Exercise directions
Once the line with "y \in <0; N>" is found in the data, output it and each following line exactly, up to and including the line with "obrazu został poprawiony.", and nothing before or after.

#### Exercise inputs

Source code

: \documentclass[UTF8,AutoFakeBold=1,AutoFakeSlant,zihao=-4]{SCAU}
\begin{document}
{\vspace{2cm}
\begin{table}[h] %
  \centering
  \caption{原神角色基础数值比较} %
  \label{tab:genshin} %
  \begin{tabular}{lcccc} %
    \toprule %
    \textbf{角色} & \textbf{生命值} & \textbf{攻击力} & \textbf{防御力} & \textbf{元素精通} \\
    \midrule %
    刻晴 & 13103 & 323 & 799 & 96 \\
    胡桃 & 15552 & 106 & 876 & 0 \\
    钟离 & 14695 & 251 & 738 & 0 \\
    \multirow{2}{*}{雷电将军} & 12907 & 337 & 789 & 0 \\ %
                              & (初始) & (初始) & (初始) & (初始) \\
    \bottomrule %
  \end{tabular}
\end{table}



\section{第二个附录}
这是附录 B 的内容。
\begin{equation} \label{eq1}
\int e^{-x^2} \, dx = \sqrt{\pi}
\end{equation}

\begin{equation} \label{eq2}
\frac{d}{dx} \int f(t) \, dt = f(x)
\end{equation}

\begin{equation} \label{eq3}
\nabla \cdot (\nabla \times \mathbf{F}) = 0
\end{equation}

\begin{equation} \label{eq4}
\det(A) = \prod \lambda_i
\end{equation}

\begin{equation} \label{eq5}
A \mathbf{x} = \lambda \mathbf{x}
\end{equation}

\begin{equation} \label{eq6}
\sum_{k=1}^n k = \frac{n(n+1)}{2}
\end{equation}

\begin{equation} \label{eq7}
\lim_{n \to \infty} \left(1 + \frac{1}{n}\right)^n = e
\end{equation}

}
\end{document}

########
#### Exercise inputs

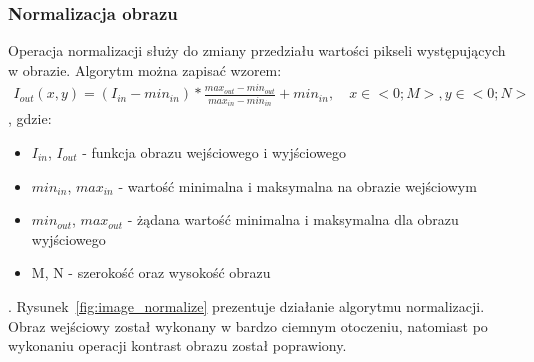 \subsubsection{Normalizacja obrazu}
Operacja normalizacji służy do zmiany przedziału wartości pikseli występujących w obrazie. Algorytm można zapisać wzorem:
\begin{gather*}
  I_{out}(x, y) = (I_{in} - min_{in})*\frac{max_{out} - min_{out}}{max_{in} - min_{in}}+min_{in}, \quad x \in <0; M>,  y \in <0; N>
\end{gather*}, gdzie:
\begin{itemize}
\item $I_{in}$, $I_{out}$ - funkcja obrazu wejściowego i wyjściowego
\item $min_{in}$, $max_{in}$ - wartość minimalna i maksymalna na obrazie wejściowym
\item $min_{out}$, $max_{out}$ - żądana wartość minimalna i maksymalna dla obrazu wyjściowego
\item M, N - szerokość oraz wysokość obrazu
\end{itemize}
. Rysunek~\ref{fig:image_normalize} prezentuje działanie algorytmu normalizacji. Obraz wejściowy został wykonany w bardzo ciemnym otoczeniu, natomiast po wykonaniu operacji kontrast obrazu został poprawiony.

########

Answer box
  I_{out}(x, y) = (I_{in} - min_{in})*\frac{max_{out} - min_{out}}{max_{in} - min_{in}}+min_{in}, \quad x \in <0; M>,  y \in <0; N>
\end{gather*}, gdzie:
\begin{itemize}
\item $I_{in}$, $I_{out}$ - funkcja obrazu wejściowego i wyjściowego
\item $min_{in}$, $max_{in}$ - wartość minimalna i maksymalna na obrazie wejściowym
\item $min_{out}$, $max_{out}$ - żądana wartość minimalna i maksymalna dla obrazu wyjściowego
\item M, N - szerokość oraz wysokość obrazu
\end{itemize}
. Rysunek~\ref{fig:image_normalize} prezentuje działanie algorytmu normalizacji. Obraz wejściowy został wykonany w bardzo ciemnym otoczeniu, natomiast po wykonaniu operacji kontrast obrazu został poprawiony.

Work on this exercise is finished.